→ **MATERIAL TO PROCESS**

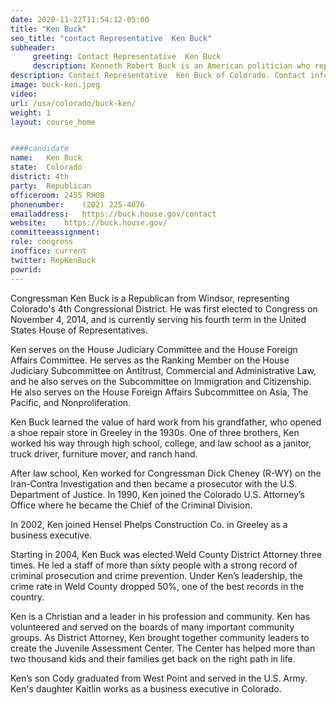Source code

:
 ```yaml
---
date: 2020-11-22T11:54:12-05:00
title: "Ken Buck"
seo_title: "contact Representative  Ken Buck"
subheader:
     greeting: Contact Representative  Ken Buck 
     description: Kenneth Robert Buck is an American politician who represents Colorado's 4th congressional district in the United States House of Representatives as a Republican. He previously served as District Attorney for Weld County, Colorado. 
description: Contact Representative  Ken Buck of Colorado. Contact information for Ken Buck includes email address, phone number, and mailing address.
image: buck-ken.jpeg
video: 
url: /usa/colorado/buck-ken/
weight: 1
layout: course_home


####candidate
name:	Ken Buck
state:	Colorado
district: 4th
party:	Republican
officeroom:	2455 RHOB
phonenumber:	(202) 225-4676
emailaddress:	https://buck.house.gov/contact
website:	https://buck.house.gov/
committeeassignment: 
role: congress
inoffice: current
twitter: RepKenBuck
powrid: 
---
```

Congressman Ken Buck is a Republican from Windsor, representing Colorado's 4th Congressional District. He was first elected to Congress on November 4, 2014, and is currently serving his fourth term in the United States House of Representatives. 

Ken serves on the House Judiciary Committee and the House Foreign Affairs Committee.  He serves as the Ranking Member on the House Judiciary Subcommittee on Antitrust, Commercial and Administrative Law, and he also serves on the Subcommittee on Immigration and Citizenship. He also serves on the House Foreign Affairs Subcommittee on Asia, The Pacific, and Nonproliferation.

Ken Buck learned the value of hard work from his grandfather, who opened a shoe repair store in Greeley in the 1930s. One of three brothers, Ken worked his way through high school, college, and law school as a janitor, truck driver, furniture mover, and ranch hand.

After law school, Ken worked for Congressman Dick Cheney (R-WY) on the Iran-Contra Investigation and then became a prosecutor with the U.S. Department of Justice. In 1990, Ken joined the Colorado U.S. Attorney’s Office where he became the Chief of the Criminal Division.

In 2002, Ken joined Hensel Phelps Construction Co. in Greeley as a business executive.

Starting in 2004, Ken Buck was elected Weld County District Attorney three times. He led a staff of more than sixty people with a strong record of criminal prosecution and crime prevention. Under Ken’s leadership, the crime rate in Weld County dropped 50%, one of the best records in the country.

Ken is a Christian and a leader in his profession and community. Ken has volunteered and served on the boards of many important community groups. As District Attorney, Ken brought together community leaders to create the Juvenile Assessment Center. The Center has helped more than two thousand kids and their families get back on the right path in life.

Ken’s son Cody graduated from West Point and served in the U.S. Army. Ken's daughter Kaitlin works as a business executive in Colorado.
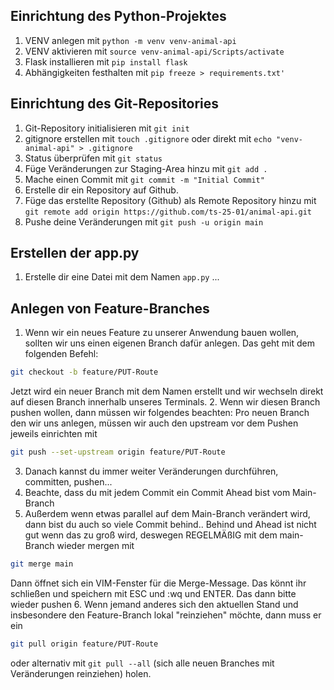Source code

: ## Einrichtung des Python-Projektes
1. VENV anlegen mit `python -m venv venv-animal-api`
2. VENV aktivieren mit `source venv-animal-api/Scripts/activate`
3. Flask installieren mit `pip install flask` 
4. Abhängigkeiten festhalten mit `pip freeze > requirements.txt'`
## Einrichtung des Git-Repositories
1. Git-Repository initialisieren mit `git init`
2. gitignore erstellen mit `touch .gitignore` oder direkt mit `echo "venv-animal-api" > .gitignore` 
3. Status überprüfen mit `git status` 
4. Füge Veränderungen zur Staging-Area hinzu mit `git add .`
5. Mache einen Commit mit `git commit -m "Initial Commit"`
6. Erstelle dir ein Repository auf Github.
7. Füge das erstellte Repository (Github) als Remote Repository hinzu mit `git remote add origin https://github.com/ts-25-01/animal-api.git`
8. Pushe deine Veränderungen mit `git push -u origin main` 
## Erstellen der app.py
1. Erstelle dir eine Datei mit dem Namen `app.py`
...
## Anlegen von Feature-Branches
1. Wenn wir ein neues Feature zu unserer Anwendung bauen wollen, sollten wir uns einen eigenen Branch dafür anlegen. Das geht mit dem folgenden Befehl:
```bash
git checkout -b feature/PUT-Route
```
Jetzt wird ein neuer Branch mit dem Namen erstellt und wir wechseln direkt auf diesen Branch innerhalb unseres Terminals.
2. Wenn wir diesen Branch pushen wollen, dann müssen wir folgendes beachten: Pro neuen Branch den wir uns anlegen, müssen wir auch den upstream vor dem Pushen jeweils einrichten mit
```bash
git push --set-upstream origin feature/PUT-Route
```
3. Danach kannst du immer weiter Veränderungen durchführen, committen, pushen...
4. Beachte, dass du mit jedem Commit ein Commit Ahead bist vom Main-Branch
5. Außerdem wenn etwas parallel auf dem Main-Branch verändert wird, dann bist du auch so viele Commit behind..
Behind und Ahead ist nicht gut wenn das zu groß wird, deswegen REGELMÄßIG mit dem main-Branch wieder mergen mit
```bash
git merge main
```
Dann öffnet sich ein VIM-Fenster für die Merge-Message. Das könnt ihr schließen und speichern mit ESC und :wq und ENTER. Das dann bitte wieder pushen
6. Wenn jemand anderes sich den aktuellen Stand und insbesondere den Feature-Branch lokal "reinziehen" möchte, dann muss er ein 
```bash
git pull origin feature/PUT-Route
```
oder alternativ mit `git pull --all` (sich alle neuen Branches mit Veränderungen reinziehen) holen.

→ **WHAT IS EXPECTED**
Check each line above for the string "hinzu" and copy the ones that have it.

→ **SOLVED PROBLEM**
4. Füge Veränderungen zur Staging-Area hinzu mit `git add .`
7. Füge das erstellte Repository (Github) als Remote Repository hinzu mit `git remote add origin https://github.com/ts-25-01/animal-api.git`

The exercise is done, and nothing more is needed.